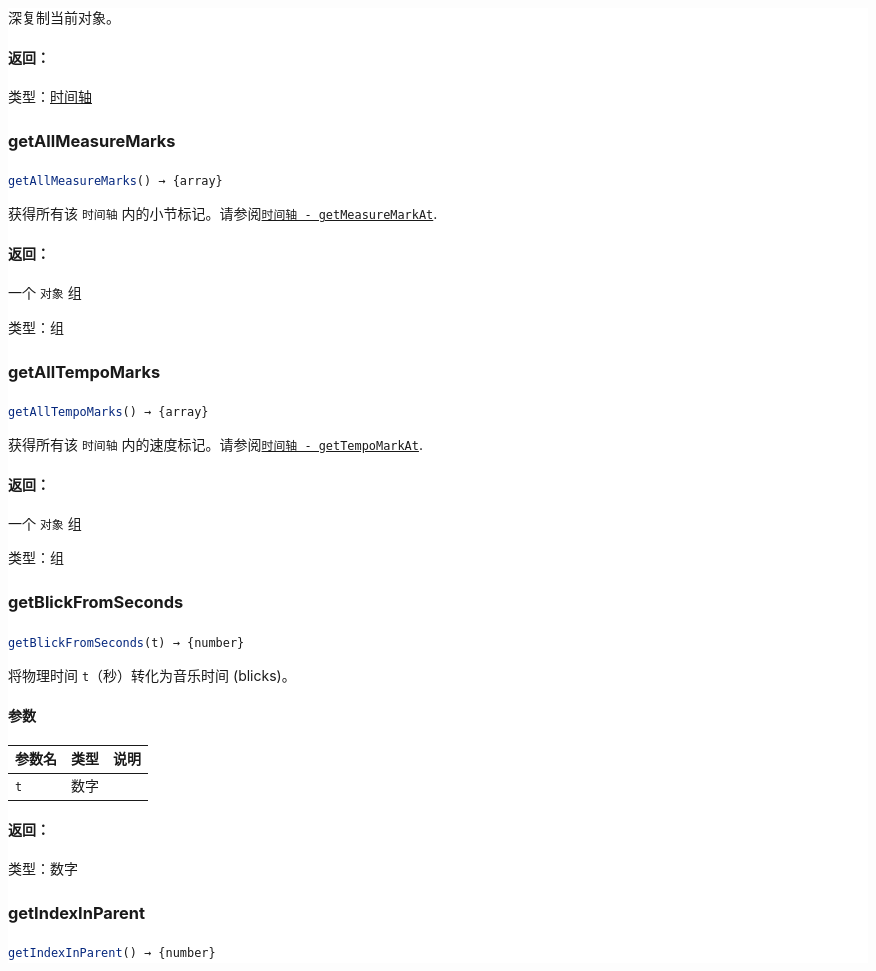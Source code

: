 深复制当前对象。

#### 返回：

类型：[时间轴](time_axis.md)

### getAllMeasureMarks

```js
getAllMeasureMarks() → {array}
```

获得所有该 `时间轴` 内的小节标记。请参阅[`时间轴 - getMeasureMarkAt`](time_axis.md).

#### 返回：

一个 `对象` 组

类型：组

### getAllTempoMarks

```js
getAllTempoMarks() → {array}
```

获得所有该 `时间轴` 内的速度标记。请参阅[`时间轴 - getTempoMarkAt`](time_axis.md).

#### 返回：

一个 `对象` 组

类型：组

### getBlickFromSeconds

```js
getBlickFromSeconds(t) → {number}
```

将物理时间 `t`（秒）转化为音乐时间 (blicks)。

#### 参数

| 参数名 | 类型 | 说明 |
| --- | --- | --- |
| `t`| 数字 |  |

#### 返回：

类型：数字

### getIndexInParent

```js
getIndexInParent() → {number}
```
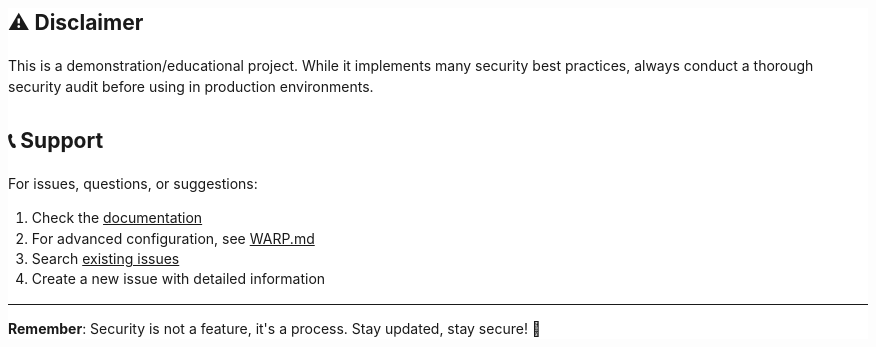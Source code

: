 ## ⚠️ Disclaimer

This is a demonstration/educational project. While it implements many security best practices, always conduct a thorough security audit before using in production environments.

## 📞 Support

For issues, questions, or suggestions:
1. Check the [documentation](./SECURITY-CONFIG.md)
2. For advanced configuration, see [WARP.md](./WARP.md)
3. Search [existing issues](https://github.com/yourusername/indy-nexus/issues)
4. Create a new issue with detailed information

---

**Remember**: Security is not a feature, it's a process. Stay updated, stay secure! 🔐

+===+

▸ Task item
The word "getIndexInParent" appears in some lines above. Return every one of those lines.

▸ Written answer
### getIndexInParent
getIndexInParent() → {number}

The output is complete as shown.